Quick and dirty malloc() support for realpath.
Mike Frysinger
vapier at gentoo.org
Wed Oct 28 07:41:34 UTC 2009
On Tuesday 27 October 2009 13:46:19 Chris Gray wrote:
> On Tuesday 27 October 2009 08:54:50 Ricard Wanderlof wrote:
> > It can produce more readable, less error-prone C code though. We use
> > hardware register definitions such as
> >
> > typedef struct {
> > unsigned int x : 8;
> > unsigned int y : 8;
> > unsigned int control_bit : 1;
> > unsigned int dummy1 : 15;
> > } reg_foo;
> >
> > at great length for the C definitions for the registers in our chips, and
> > it really does avoid nasty errors that crop up when using shifting and
> > masking.
>
> I gave up on bitfields the day I ran something like that through two
> compilers and one decided that x was "obviously" the high-order byte of
> the word and the other decided it was "obviously" the low-order one. Oh
> yes and they made opposite decisions about signedness too, but at least
> you can control that (as in your example).
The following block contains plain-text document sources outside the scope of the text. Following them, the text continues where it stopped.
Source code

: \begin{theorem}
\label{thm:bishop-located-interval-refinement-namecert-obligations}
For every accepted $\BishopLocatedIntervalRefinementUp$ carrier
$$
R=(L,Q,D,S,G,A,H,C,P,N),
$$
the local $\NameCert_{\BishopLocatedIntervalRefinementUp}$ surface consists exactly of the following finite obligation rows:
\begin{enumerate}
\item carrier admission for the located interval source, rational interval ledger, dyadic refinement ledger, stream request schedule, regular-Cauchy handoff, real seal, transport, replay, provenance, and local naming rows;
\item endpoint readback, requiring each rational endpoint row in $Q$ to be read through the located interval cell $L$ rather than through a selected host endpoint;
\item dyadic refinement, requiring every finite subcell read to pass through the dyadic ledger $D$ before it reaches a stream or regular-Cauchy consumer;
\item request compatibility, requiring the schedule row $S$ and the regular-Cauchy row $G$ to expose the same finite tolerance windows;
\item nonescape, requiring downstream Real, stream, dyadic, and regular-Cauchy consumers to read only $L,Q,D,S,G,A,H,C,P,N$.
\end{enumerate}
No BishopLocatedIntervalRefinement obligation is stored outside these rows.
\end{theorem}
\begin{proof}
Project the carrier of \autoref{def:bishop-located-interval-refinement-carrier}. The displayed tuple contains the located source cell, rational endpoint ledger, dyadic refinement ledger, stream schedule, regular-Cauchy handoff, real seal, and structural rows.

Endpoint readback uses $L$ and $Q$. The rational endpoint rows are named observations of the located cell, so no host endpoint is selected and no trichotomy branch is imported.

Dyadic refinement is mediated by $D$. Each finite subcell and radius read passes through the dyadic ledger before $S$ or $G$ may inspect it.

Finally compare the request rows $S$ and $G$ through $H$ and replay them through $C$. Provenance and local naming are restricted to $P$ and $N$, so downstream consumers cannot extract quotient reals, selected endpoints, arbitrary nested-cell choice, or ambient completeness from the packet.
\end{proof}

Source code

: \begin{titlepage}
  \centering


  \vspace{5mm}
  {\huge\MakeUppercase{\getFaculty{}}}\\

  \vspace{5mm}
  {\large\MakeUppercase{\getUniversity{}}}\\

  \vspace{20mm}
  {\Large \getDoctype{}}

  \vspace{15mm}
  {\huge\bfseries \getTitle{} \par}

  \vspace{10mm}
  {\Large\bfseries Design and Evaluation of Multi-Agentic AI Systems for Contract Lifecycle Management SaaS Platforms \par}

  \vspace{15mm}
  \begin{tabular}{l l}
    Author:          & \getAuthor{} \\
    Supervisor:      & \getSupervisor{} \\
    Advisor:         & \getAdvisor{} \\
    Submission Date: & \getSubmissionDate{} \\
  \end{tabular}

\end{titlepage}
So now I just write little
> inlined functions or macros to do the manipulations.
since i dont know the exact issue with the compilers in question (endianness
maybe ?), i dont think those drawbacks are applicable to Ricard's usage.
doing bit fields for a specific platform means your code is constrained to
that platform, so portability isnt a real concern. we do similar things for
hardware registers for the same reasons Ricard's cites.